*** MATERIAL PROVIDED Section Begins ***
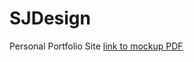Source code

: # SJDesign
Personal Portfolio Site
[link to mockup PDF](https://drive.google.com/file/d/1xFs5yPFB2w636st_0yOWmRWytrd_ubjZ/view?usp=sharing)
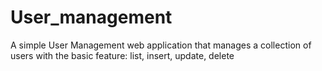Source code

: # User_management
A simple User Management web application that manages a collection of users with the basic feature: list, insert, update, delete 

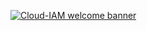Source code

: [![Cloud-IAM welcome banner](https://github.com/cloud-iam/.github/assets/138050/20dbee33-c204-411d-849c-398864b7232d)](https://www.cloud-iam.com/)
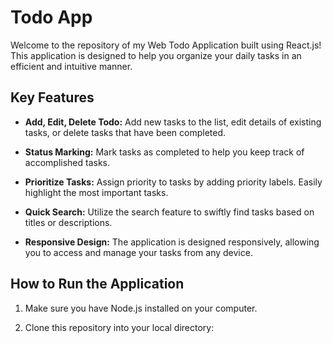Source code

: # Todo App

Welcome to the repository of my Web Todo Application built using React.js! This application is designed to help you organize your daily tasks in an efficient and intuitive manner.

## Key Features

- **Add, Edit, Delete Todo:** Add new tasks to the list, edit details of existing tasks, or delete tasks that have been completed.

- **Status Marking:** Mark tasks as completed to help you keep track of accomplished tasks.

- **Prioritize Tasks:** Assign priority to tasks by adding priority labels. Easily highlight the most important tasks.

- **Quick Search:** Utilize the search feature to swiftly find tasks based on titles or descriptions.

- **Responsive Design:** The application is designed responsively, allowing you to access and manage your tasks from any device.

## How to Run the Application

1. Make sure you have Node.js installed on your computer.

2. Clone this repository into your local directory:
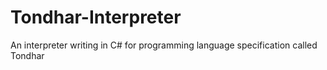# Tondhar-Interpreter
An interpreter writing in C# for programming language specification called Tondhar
*** MATERIAL PROVIDED Section Ends ***
*** MATERIAL PROVIDED Section Begins ***
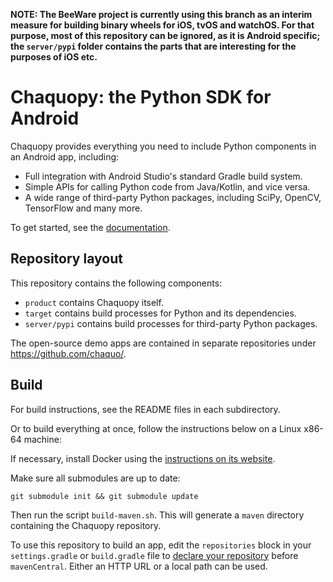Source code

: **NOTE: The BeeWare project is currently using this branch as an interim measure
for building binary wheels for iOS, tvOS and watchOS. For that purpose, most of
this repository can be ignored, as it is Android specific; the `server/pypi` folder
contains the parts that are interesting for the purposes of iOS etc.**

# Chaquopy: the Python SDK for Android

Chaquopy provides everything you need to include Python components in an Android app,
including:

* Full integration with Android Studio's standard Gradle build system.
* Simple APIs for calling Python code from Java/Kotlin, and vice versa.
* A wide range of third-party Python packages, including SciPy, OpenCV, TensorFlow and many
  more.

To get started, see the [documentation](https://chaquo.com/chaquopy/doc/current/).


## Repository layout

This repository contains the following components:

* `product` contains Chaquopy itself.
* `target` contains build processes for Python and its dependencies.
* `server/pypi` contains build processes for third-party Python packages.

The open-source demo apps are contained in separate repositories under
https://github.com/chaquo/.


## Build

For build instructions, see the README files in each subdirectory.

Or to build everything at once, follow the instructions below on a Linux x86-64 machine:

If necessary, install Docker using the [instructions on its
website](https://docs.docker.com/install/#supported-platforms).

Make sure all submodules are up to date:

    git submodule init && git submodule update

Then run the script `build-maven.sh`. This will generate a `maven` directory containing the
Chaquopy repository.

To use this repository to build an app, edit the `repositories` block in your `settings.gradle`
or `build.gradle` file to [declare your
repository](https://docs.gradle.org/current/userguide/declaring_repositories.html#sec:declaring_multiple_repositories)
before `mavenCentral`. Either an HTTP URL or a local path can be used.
*** MATERIAL PROVIDED Section Ends ***
REQUIREMENT
Return exactly, and only, the lines above starting at the line that contains "contains Chaquopy itself." and ending at the line that contains "For build instructions, see".

THE ANSWER
* `product` contains Chaquopy itself.
* `target` contains build processes for Python and its dependencies.
* `server/pypi` contains build processes for third-party Python packages.

The open-source demo apps are contained in separate repositories under
https://github.com/chaquo/.


## Build

For build instructions, see the README files in each subdirectory.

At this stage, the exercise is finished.